While homeowners shouldn’t rush to borrow from their home’s equity, it can be the right move for some purchases and investments. Tapping into home equity provides a sudden boost in the capital that can cover financial shortcomings. You get the money for an important expense immediately and can repay it gradually.
Homeowners can save enough money for these expenses, but some purchases and investments only present themselves for a limited time. Waiting to accumulate enough money can result in missed opportunities and experiences. You may miss out on a great investment or a wonderful getaway by accumulating funds without considering your home’s equity.

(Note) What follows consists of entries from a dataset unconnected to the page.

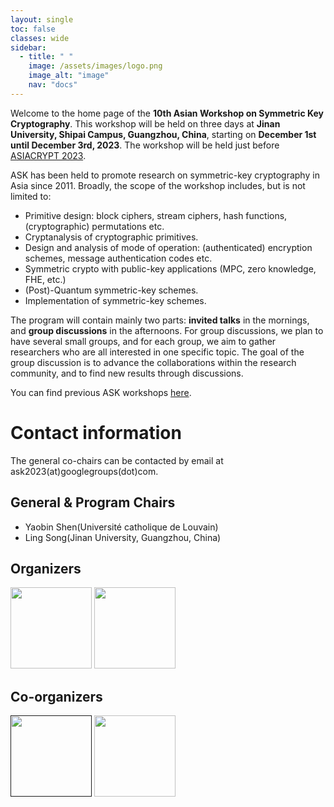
 ```yaml
---
layout: single
toc: false
classes: wide
sidebar:  
  - title: " "
    image: /assets/images/logo.png
    image_alt: "image"
    nav: "docs"
---
```


Welcome to the home page of the **10th Asian Workshop on Symmetric Key Cryptography**. This workshop will be held on three days at **Jinan University, Shipai Campus, Guangzhou, China**, starting on **December 1st until December 3rd, 2023**. The workshop will be held just before [ASIACRYPT 2023](https://asiacrypt.iacr.org/2023/).

ASK has been held to promote research on symmetric-key cryptography in Asia since 2011. Broadly, the scope of the workshop includes, but is not limited to:

* Primitive design: block ciphers, stream ciphers, hash functions, (cryptographic) permutations etc.
* Cryptanalysis of cryptographic primitives.
* Design and analysis of mode of operation: (authenticated) encryption schemes, message authentication codes etc.
* Symmetric crypto with public-key applications (MPC, zero knowledge, FHE, etc.)
* (Post)-Quantum symmetric-key schemes.
* Implementation of symmetric-key schemes.

The program will contain mainly two parts: **invited talks** in the mornings, and **group discussions** in the afternoons. For group discussions, we plan to have several small groups, and for each group, we aim to gather researchers who are all interested in one specific topic. The goal of the group discussion is to advance the collaborations within the research community, and to find new results through discussions.

You can find previous ASK workshops [here](https://askworkshop.github.io/ask/).


# Contact information

The general co-chairs can be contacted by email at ask2023(at)googlegroups(dot)com.

## General & Program Chairs
<ul>
<li>Yaobin Shen(Université catholique de Louvain)</li>
<li>Ling Song(Jinan University, Guangzhou, China)</li>
</ul>

## Organizers


<div class="imgcot">
  <a class="imgitm" href="https://www.jnu.edu.cn/main.htm"><img border="0" src="https://askworkshop.github.io/ask2023/assets/images/jnu.png" height="130" width="130" /></a>
  <a class="imgitm" href="https://www.xmu.edu.cn/"><img border="0" src="https://askworkshop.github.io/ask2023/assets/images/xmu.png" height="130" width="130" /></a>
</div>

## Co-organizers

<div class="imgcot">
  <a class="imgitm" href=""><img border="0" src="https://askworkshop.github.io/ask2023/assets/images/sjtu.png" height="130" width="130" /></a>
  <a class="imgitm" href="https://www.cacrnet.org.cn/"><img border="0" src="https://askworkshop.github.io/ask2023/assets/images/cacr.png" height="130" width="130" /></a>
</div>





<!-- <a class="imgitm" href="https://www.xmu.edu.cn/"><img border="0" src="https://askworkshop.github.io/ask2023/assets/images/xmu.png" height="130" width="130" /></a> -->
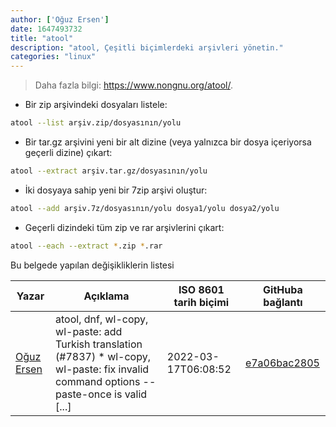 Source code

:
 ```yaml
---
author: ['Oğuz Ersen']
date: 1647493732
title: "atool"
description: "atool, Çeşitli biçimlerdeki arşivleri yönetin."
categories: "linux"
---
```

> Daha fazla bilgi: <https://www.nongnu.org/atool/>.

- Bir zip arşivindeki dosyaları listele:

```bash
atool --list arşiv.zip/dosyasının/yolu
```

- Bir tar.gz arşivini yeni bir alt dizine (veya yalnızca bir dosya içeriyorsa geçerli dizine) çıkart:

```bash
atool --extract arşiv.tar.gz/dosyasının/yolu
```

- İki dosyaya sahip yeni bir 7zip arşivi oluştur:

```bash
atool --add arşiv.7z/dosyasının/yolu dosya1/yolu dosya2/yolu
```

- Geçerli dizindeki tüm zip ve rar arşivlerini çıkart:

```bash
atool --each --extract *.zip *.rar
```
Bu belgede yapılan değişikliklerin listesi


Yazar | Açıklama | ISO 8601 tarih biçimi | GitHuba bağlantı
------|-----|-----|-----
[Oğuz Ersen](mailto:oguzersen@protonmail.com) | atool, dnf, wl-copy, wl-paste: add Turkish translation (#7837) * wl-copy, wl-paste: fix invalid command options --paste-once is valid [...] | 2022-03-17T06:08:52 | [e7a06bac2805](https://github.com/tldr-pages/tldr/commit/e7a06bac28057862cb80128905031eab5173ff0b)

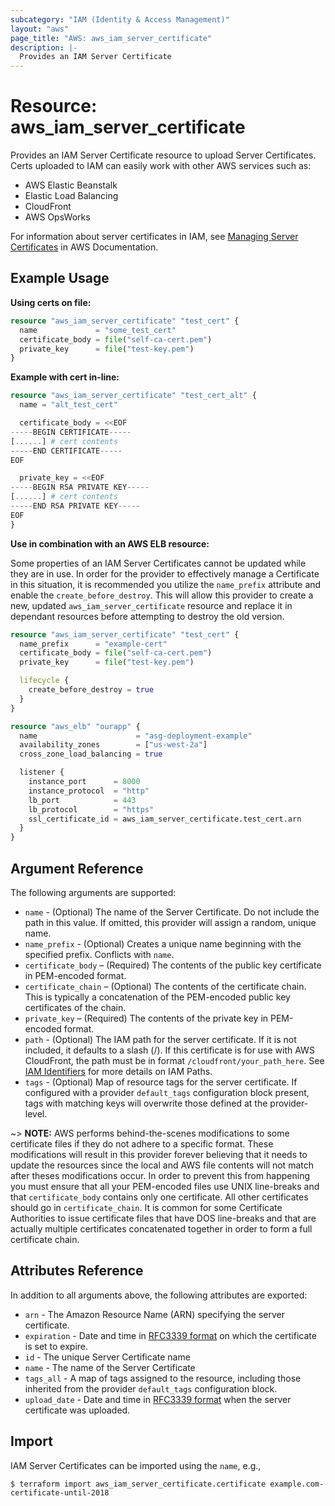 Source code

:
 ```yaml
---
subcategory: "IAM (Identity & Access Management)"
layout: "aws"
page_title: "AWS: aws_iam_server_certificate"
description: |-
  Provides an IAM Server Certificate
---
```


# Resource: aws_iam_server_certificate

Provides an IAM Server Certificate resource to upload Server Certificates.
Certs uploaded to IAM can easily work with other AWS services such as:

- AWS Elastic Beanstalk
- Elastic Load Balancing
- CloudFront
- AWS OpsWorks

For information about server certificates in IAM, see [Managing Server
Certificates][2] in AWS Documentation.

## Example Usage

**Using certs on file:**

```terraform
resource "aws_iam_server_certificate" "test_cert" {
  name             = "some_test_cert"
  certificate_body = file("self-ca-cert.pem")
  private_key      = file("test-key.pem")
}
```

**Example with cert in-line:**

```terraform
resource "aws_iam_server_certificate" "test_cert_alt" {
  name = "alt_test_cert"

  certificate_body = <<EOF
-----BEGIN CERTIFICATE-----
[......] # cert contents
-----END CERTIFICATE-----
EOF

  private_key = <<EOF
-----BEGIN RSA PRIVATE KEY-----
[......] # cert contents
-----END RSA PRIVATE KEY-----
EOF
}
```

**Use in combination with an AWS ELB resource:**

Some properties of an IAM Server Certificates cannot be updated while they are
in use. In order for the provider to effectively manage a Certificate in this situation, it is
recommended you utilize the `name_prefix` attribute and enable the
`create_before_destroy`. This will allow this provider
to create a new, updated `aws_iam_server_certificate` resource and replace it in
dependant resources before attempting to destroy the old version.

```terraform
resource "aws_iam_server_certificate" "test_cert" {
  name_prefix      = "example-cert"
  certificate_body = file("self-ca-cert.pem")
  private_key      = file("test-key.pem")

  lifecycle {
    create_before_destroy = true
  }
}

resource "aws_elb" "ourapp" {
  name                      = "asg-deployment-example"
  availability_zones        = ["us-west-2a"]
  cross_zone_load_balancing = true

  listener {
    instance_port      = 8000
    instance_protocol  = "http"
    lb_port            = 443
    lb_protocol        = "https"
    ssl_certificate_id = aws_iam_server_certificate.test_cert.arn
  }
}
```

## Argument Reference

The following arguments are supported:

* `name` - (Optional) The name of the Server Certificate. Do not include the
  path in this value. If omitted, this provider will assign a random, unique name.
* `name_prefix` - (Optional) Creates a unique name beginning with the specified
  prefix. Conflicts with `name`.
* `certificate_body` – (Required) The contents of the public key certificate in
  PEM-encoded format.
* `certificate_chain` – (Optional) The contents of the certificate chain.
  This is typically a concatenation of the PEM-encoded public key certificates
  of the chain.
* `private_key` – (Required) The contents of the private key in PEM-encoded format.
* `path` - (Optional) The IAM path for the server certificate.  If it is not
    included, it defaults to a slash (/). If this certificate is for use with
    AWS CloudFront, the path must be in format `/cloudfront/your_path_here`.
    See [IAM Identifiers][1] for more details on IAM Paths.
* `tags` - (Optional) Map of resource tags for the server certificate. If configured with a provider `default_tags` configuration block present, tags with matching keys will overwrite those defined at the provider-level.

~> **NOTE:** AWS performs behind-the-scenes modifications to some certificate files if they do not adhere to a specific format. These modifications will result in this provider forever believing that it needs to update the resources since the local and AWS file contents will not match after theses modifications occur. In order to prevent this from happening you must ensure that all your PEM-encoded files use UNIX line-breaks and that `certificate_body` contains only one certificate. All other certificates should go in `certificate_chain`. It is common for some Certificate Authorities to issue certificate files that have DOS line-breaks and that are actually multiple certificates concatenated together in order to form a full certificate chain.

## Attributes Reference

In addition to all arguments above, the following attributes are exported:

* `arn` - The Amazon Resource Name (ARN) specifying the server certificate.
* `expiration` - Date and time in [RFC3339 format](https://tools.ietf.org/html/rfc3339#section-5.8) on which the certificate is set to expire.
* `id` - The unique Server Certificate name
* `name` - The name of the Server Certificate
* `tags_all` - A map of tags assigned to the resource, including those inherited from the provider `default_tags` configuration block.
* `upload_date` - Date and time in [RFC3339 format](https://tools.ietf.org/html/rfc3339#section-5.8) when the server certificate was uploaded.

## Import

IAM Server Certificates can be imported using the `name`, e.g.,

```
$ terraform import aws_iam_server_certificate.certificate example.com-certificate-until-2018
```

[1]: https://docs.aws.amazon.com/IAM/latest/UserGuide/Using_Identifiers.html
[2]: https://docs.aws.amazon.com/IAM/latest/UserGuide/ManagingServerCerts.html
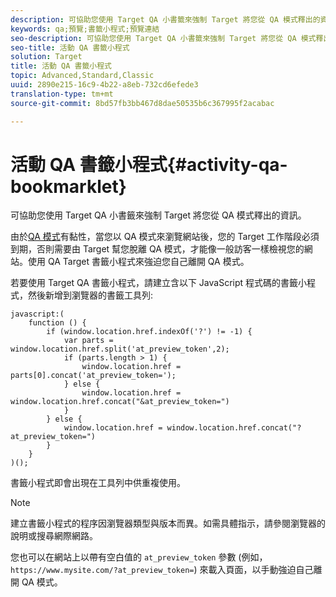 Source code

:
 ```yaml
---
description: 可協助您使用 Target QA 小書籤來強制 Target 將您從 QA 模式釋出的資訊。
keywords: qa;預覽;書籤小程式;預覽連結
seo-description: 可協助您使用 Target QA 小書籤來強制 Target 將您從 QA 模式釋出的資訊。
seo-title: 活動 QA 書籤小程式
solution: Target
title: 活動 QA 書籤小程式
topic: Advanced,Standard,Classic
uuid: 2890e215-16c9-4b22-a8eb-732cd6efede3
translation-type: tm+mt
source-git-commit: 8bd57fb3bb467d8dae50535b6c367995f2acabac

---
```



# 活動 QA 書籤小程式{#activity-qa-bookmarklet}

可協助您使用 Target QA 小書籤來強制 Target 將您從 QA 模式釋出的資訊。

由於[QA 模式](../../c-activities/c-activity-qa/activity-qa.md#concept_9329EF33DE7D41CA9815C8115DBC4E40)有黏性，當您以 QA 模式來瀏覽網站後，您的 Target 工作階段必須到期，否則需要由 Target 幫您脫離 QA 模式，才能像一般訪客一樣檢視您的網站。使用 QA Target 書籤小程式來強迫您自己離開 QA 模式。

若要使用 Target QA 書籤小程式，請建立含以下 JavaScript 程式碼的書籤小程式，然後新增到瀏覽器的書籤工具列:

```
javascript:(
    function () {
        if (window.location.href.indexOf('?') != -1) {
            var parts = window.location.href.split('at_preview_token',2);
            if (parts.length > 1) {
                window.location.href = parts[0].concat('at_preview_token=');
            } else {
                window.location.href = window.location.href.concat("&at_preview_token=")
            }
        } else {
            window.location.href = window.location.href.concat("?at_preview_token=")
        }
    }
)();
```

書籤小程式即會出現在工具列中供重複使用。

>[!NOTE]
>
>建立書籤小程式的程序因瀏覽器類型與版本而異。如需具體指示，請參閱瀏覽器的說明或搜尋網際網路。

您也可以在網站上以帶有空白值的 `at_preview_token` 參數 (例如，`https://www.mysite.com/?at_preview_token=`) 來載入頁面，以手動強迫自己離開 QA 模式。
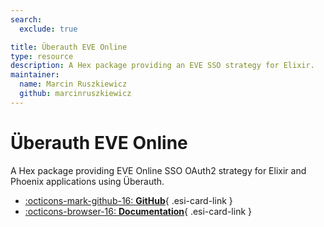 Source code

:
 ```yaml
---
search:
  exclude: true

title: Überauth EVE Online
type: resource
description: A Hex package providing an EVE SSO strategy for Elixir.
maintainer:
  name: Marcin Ruszkiewicz
  github: marcinruszkiewicz
---
```


# Überauth EVE Online

A Hex package providing EVE Online SSO OAuth2 strategy for Elixir and Phoenix applications using Überauth.

<div class="grid cards" markdown>

- [:octicons-mark-github-16: __GitHub__](https://github.com/marcinruszkiewicz/ueberauth_eve_online){ .esi-card-link }
- [:octicons-browser-16: __Documentation__](https://hexdocs.pm/ueberauth_eve_online/){ .esi-card-link }

</div>
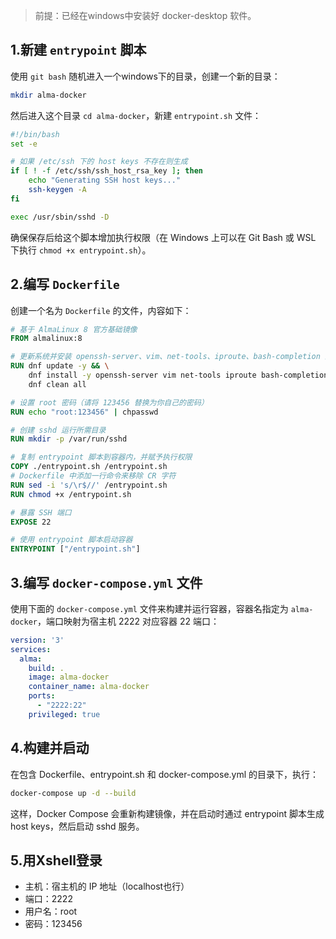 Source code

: > 前提：已经在windows中安装好 docker-desktop 软件。

## 1.新建 `entrypoint` 脚本

使用 `git bash` 随机进入一个windows下的目录，创建一个新的目录：

```bash
mkdir alma-docker
```

然后进入这个目录 `cd alma-docker`，新建 `entrypoint.sh` 文件：

```bash
#!/bin/bash
set -e

# 如果 /etc/ssh 下的 host keys 不存在则生成
if [ ! -f /etc/ssh/ssh_host_rsa_key ]; then
    echo "Generating SSH host keys..."
    ssh-keygen -A
fi

exec /usr/sbin/sshd -D
```

确保保存后给这个脚本增加执行权限（在 Windows 上可以在 Git Bash 或 WSL 下执行 `chmod +x entrypoint.sh`）。

## 2.编写 `Dockerfile`

创建一个名为 `Dockerfile` 的文件，内容如下：

```dockerfile
# 基于 AlmaLinux 8 官方基础镜像
FROM almalinux:8

# 更新系统并安装 openssh-server、vim、net-tools、iproute、bash-completion 及 passwd 工具
RUN dnf update -y && \
    dnf install -y openssh-server vim net-tools iproute bash-completion passwd && \
    dnf clean all

# 设置 root 密码（请将 123456 替换为你自己的密码）
RUN echo "root:123456" | chpasswd

# 创建 sshd 运行所需目录
RUN mkdir -p /var/run/sshd

# 复制 entrypoint 脚本到容器内，并赋予执行权限
COPY ./entrypoint.sh /entrypoint.sh
# Dockerfile 中添加一行命令来移除 CR 字符
RUN sed -i 's/\r$//' /entrypoint.sh
RUN chmod +x /entrypoint.sh

# 暴露 SSH 端口
EXPOSE 22

# 使用 entrypoint 脚本启动容器
ENTRYPOINT ["/entrypoint.sh"]
```

## 3.编写 `docker-compose.yml` 文件

使用下面的 `docker-compose.yml` 文件来构建并运行容器，容器名指定为 `alma-docker`，端口映射为宿主机 2222 对应容器 22 端口：

```yaml
version: '3'
services:
  alma:
    build: .
    image: alma-docker
    container_name: alma-docker
    ports:
      - "2222:22"
    privileged: true
```

## 4.构建并启动

在包含 Dockerfile、entrypoint.sh 和 docker-compose.yml 的目录下，执行：

```bash
docker-compose up -d --build
```

这样，Docker Compose 会重新构建镜像，并在启动时通过 entrypoint 脚本生成 host keys，然后启动 sshd 服务。

## 5.用Xshell登录

* 主机：宿主机的 IP 地址（localhost也行）
* 端口：2222
* 用户名：root
* 密码：123456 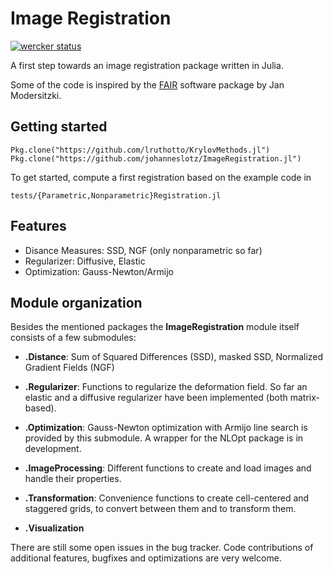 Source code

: # Image Registration

[![wercker status](https://app.wercker.com/status/6e79cb4e56aefa2c386d4f14cd2e3a0f/m "wercker status")](https://app.wercker.com/project/bykey/6e79cb4e56aefa2c386d4f14cd2e3a0f)

A first step towards an image registration package written in Julia.

Some of the code is inspired by the [FAIR](http://www.mic.uni-luebeck.de/de/people/jan-modersitzki/software/fair.html)  software package by Jan Modersitzki.

## Getting started

```
Pkg.clone("https://github.com/lruthotto/KrylovMethods.jl")
Pkg.clone("https://github.com/johanneslotz/ImageRegistration.jl")
```

To get started, compute a first registration based on the example code in

```
tests/{Parametric,Nonparametric}Registration.jl
```

## Features

- Disance Measures: SSD, NGF (only nonparametric so far)
- Regularizer: Diffusive, Elastic
- Optimization: Gauss-Newton/Armijo

## Module organization

Besides the mentioned packages the **ImageRegistration** module itself consists of a few submodules:

* **.Distance**: Sum of Squared Differences (SSD), masked SSD, Normalized Gradient Fields (NGF)

* **.Regularizer**: Functions to regularize the deformation field. So far an elastic and a diffusive regularizer have been implemented (both matrix-based).

* **.Optimization**: Gauss-Newton optimization with Armijo line search is provided by this submodule. A wrapper for the NLOpt package is in development.

* **.ImageProcessing**: Different functions to create and load images and handle their properties.

* **.Transformation**: Convenience functions to create cell-centered and staggered grids, to convert between them and to transform them.

* **.Visualization**

There are still some open issues in the bug tracker. Code contributions of additional features, bugfixes and optimizations are very welcome.
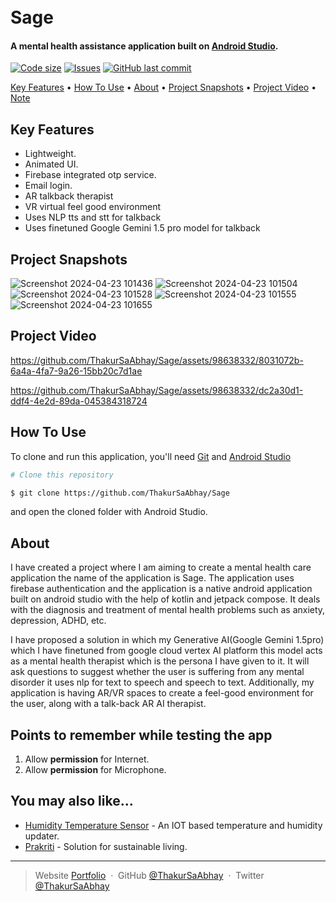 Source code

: 
<h1>
  <br>
  Sage
  <br>
</h1>

<h4 >A mental health assistance application built on <a href="https://developer.android.com/studio/" target="_blank">Android Studio</a>.</h4>

  [![Code size](https://img.shields.io/github/languages/code-size/ThakurSaAbhay/Sage?style=for-the-badge)](https://github.com/ThakurSaAbhay/Sage)
  [![Issues](https://img.shields.io/github/issues/ThakurSaAbhay/Sage?style=for-the-badge&label=Issues)](https://github.com/ThakurSaAbhay/Sage)
  [![GitHub last commit](https://img.shields.io/github/last-commit/ThakurSaAbhay/Sage?style=for-the-badge&logo=git)](https://github.com/Sage) 

<p>
  <a href="#key-features">Key Features</a> •
  <a href="#how-to-use">How To Use</a> •
  <a href="#about">About</a> •
  <a href="#project-snapshots">Project Snapshots</a> •
  <a href="#project-video">Project Video</a> •
  <a href="#points-to-remember-while-testing-the-app">Note</a> 
</p>

## Key Features

* Lightweight.
* Animated UI.
* Firebase integrated otp service.
* Email login.
* AR talkback therapist
* VR virtual feel good environment
* Uses NLP tts and stt for talkback
* Uses finetuned Google Gemini 1.5 pro model for talkback

## Project Snapshots

![Screenshot 2024-04-23 101436](https://github.com/ThakurSaAbhay/Sage/assets/98638332/575d2e5c-d0ac-42c8-9994-711e5d408637)
![Screenshot 2024-04-23 101504](https://github.com/ThakurSaAbhay/Sage/assets/98638332/799b2d8f-6cb7-4b39-b2e3-6dc339c4927b)
![Screenshot 2024-04-23 101528](https://github.com/ThakurSaAbhay/Sage/assets/98638332/cd627b36-bcaa-4be5-ab02-6a39e885ebac)
![Screenshot 2024-04-23 101555](https://github.com/ThakurSaAbhay/Sage/assets/98638332/2a1c7d4f-0981-412a-b504-c2b9363c8780)
![Screenshot 2024-04-23 101655](https://github.com/ThakurSaAbhay/Sage/assets/98638332/f813b6eb-ff18-4e9a-b6bc-f9e3704585c9)


## Project Video



https://github.com/ThakurSaAbhay/Sage/assets/98638332/8031072b-6a4a-4fa7-9a26-15bb20c7d1ae



https://github.com/ThakurSaAbhay/Sage/assets/98638332/dc2a30d1-ddf4-4e2d-89da-045384318724



## How To Use

To clone and run this application, you'll need [Git](https://git-scm.com) and [Android Studio](https://developer.android.com/studio/) 

```bash
# Clone this repository

$ git clone https://github.com/ThakurSaAbhay/Sage

```
and open the cloned folder with Android Studio.

## About

I have created a project where I am aiming to create a mental health care application the name of the application is Sage. The application uses firebase authentication and the application is a native android application built on android studio with the help of kotlin and jetpack compose. It deals with the diagnosis and treatment of mental health problems such as anxiety, depression, ADHD, etc.

I have proposed a solution in which my Generative AI(Google Gemini 1.5pro) which I have finetuned from google cloud vertex AI platform this model acts as a mental health therapist which is the persona I have given to it. It will ask questions to suggest whether the user is suffering from any mental disorder it uses nlp for text to speech and speech to text. Additionally, my application is having AR/VR spaces to create a feel-good environment for the user, along with a talk-back AR AI therapist.

## Points to remember while testing the app

1. Allow **permission** for Internet.
2. Allow **permission** for Microphone.


## You may also like...

- [Humidity Temperature Sensor](https://github.com/ThakurSaAbhay/Humidity-Temperature-Sensor) - An IOT based temperature and humidity updater.
- [Prakriti](https://github.com/ThakurSaAbhay/Prakriti) - Solution for sustainable living.



---

> Website [Portfolio](https://thakursaabhay.github.io/Portfolio/) &nbsp;&middot;&nbsp;
> GitHub [@ThakurSaAbhay](https://github.com/ThakurSaAbhay) &nbsp;&middot;&nbsp;
> Twitter [@ThakurSaAbhay](https://twitter.com/ThakurSaAbhay)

7 Common Ways to Use Your Home Equity
Homeowners can use their home equity in any way they desire. However, most people use a home equity line of credit or another financing method for one of these common reasons.
1. Buy a New Home
A home equity loan can provide enough financing to afford a new home. Some people use a home equity loan to buy a second home, but it’s also common to see home equity loans in action during transitions. Some homeowners will find their next home before finalizing a deal on their current home. You don’t want to miss out on your next home because you don’t have the proceeds yet. Homeowners making a move often sell their current homes. You can utilize your home equity to purchase the new home and give yourself enough money to cover a few mortgage payments.
Taking out enough equity makes two mortgage payments more doable until you find someone to buy your current home. If you are buying a second home, you can use home equity to cover the down payment and then manage both mortgage payments. Without home equity, it can take several years to save enough money for a down payment. You may lose out on great opportunities and watch prices rise if you wait too long. Home equity accelerates your path to a second home or a new property.
2. Use It for Your Retirement
People work for several decades and save some money to prepare for retirement. You can put your money to work in a portfolio and collect cash flow, but you can also take out a home equity loan. A home equity line of credit lets you borrow against your home without making fixed monthly payments. Some people hope the home equity loan outlives them. Then, their heirs get the home and can pay off the home equity loan by selling the house.
The only risk with this strategy is if you outlive your home equity payouts. You will then need an additional funding source and have high debt. Most people have limited income options by the time they have exhausted home equity during their retirement years. Some companies like Unison let you access debt-free home equity. You won’t have to worry about making monthly payments or contending with rising interest rates.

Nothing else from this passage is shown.